REPUBLIKA.CO.ID, JAKARTA -- Ketua Forum Rektor Indonesia, Mohammad Nasih, menyatakan, kampus tidak akan proaktif dan tidak akan menginisiasi adanya penyelenggaraan kampanye di kampus. Dia mengatakan, kampus hanya akan bersifat pasif dan memfasilitasi tempat jika diminta oleh lembaga penyelenggara pemilu.
"Kampus tidak akan proaktif dan tidak akan menginisiasi adanya penyelenggaraan kampanye di kampus," ujar Nasih kepada Republika.co.id, Jumat (18/8/2023).
Dia menjelaskan, kampus hanya bersifat pasif terkait hal tersebut. Menurut dia, kampus hanya akan memfasilitasi tempat apabila dalam proses pemilu diminta untuk menyediakan tempat oleh lembaga penyelenggara pemilu, yakni Komisi Pemilihan Umum (KPU). Pada prinsipnya, kata dia, kampus akan siap jika mendapatkan penugasan dari KPU.
"Kampus tidak akan proaktif dan tidak akan menginisiasi adanya penyelenggaraan kampanye di kampus," tegas Nasih.
Terkait dengan mengganggu atau tidaknya kampanye yang dilakukan di kampus terhadap proses belajar-mengajar, dia menerangkan, pada umumnya kampus memiliki lahan yang luas. Selain itu, ada banyak fasilitas-fasilitas yang tersedia di kampus yang dapat digunakan untuk keperluan tersebut.
"Ya, pada umumnya, kampus kan cukup luas dan banyak fasilitas yang dapat digunakan. Ada GOR, ada auditorium, ada lapangan bola, dan lain-lain," kata dia.
Mahkamah Konstitusi (MK) membolehkan peserta pemilu berkampanye di fasilitas pemerintah dan pendidikan (sekolah dan kampus) sepanjang tidak menggunakan atribut kampanye. Hal itu merupakan bunyi Putusan MK Nomor 65/PUU-XXI/2023 yang dibacakan pada Selasa (15/8/2023).

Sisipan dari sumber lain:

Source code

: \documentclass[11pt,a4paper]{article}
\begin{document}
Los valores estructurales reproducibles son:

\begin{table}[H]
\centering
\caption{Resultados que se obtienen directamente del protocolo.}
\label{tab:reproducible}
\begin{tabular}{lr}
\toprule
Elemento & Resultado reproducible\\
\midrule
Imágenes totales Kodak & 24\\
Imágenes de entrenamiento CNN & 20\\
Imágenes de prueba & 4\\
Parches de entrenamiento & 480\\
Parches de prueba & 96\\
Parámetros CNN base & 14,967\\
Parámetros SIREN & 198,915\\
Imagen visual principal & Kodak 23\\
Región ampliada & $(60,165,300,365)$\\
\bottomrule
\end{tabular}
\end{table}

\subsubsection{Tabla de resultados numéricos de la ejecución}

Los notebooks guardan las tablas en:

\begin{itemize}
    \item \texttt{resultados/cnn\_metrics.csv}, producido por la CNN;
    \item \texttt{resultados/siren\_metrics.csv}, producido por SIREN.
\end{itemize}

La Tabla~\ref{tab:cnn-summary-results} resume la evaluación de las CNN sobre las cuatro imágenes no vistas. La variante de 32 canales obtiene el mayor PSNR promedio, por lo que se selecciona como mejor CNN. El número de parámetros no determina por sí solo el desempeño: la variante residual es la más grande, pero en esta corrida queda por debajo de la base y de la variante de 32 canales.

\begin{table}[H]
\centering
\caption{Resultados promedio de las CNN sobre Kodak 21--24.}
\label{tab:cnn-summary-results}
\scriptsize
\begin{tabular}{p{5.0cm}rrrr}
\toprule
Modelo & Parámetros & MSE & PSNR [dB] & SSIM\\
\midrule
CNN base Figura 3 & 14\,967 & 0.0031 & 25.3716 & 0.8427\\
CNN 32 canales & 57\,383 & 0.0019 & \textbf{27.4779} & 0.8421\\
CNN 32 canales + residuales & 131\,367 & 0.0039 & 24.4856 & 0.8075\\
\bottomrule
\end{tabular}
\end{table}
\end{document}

Putusan tersebut bermula dari permohonan uji materi yang diajukan dua warga negara, Handrey Mantiri dan Ong Yenni, karena menilai ada inkonsistensi norma terkait larangan kampanye dalam Undang-Undang Nomor 7 Tahun 2017 tentang Pemilu. Pasal 280 ayat 1 huruf h melarang kampanye di tempat ibadah, tempat pendidikan, dan fasilitas pemerintah.
Sedangkan, dalam bagian Penjelasan beleid itu terdapat kelonggaran terkait larangan tersebut. “Fasilitas pemerintah, tempat ibadah, dan tempat pendidikan dapat digunakan jika peserta pemilu hadir tanpa atribut kampanye pemilu atas undangan dari pihak penanggung jawab fasilitas pemerintah, tempat ibadah, dan tempat pendidikan," demikian bunyi bagian penjelasan itu.
MK dalam amar putusannya menyatakan, bagian Penjelasan itu tidak berkekuatan hukum mengikat karena menciptakan ambiguitas. Kendati demikian, MK memasukkan bunyi bagian Penjelasan itu ke dalam norma pokok Pasal 280 ayat 1 huruf h, kecuali frasa "tempat ibadah".
"Sehingga Pasal 280 ayat (1) huruf h UU Pemilu selengkapnya berbunyi, '(peserta pemilu dilarang) menggunakan fasilitas pemerintah, tempat ibadah, dan tempat pendidikan, kecuali untuk fasilitas pemerintah dan tempat pendidikan sepanjang mendapat izin dari penanggung jawab tempat dimaksud dan hadir tanpa atribut kampanye pemilu'," demikian bunyi putusan MK itu.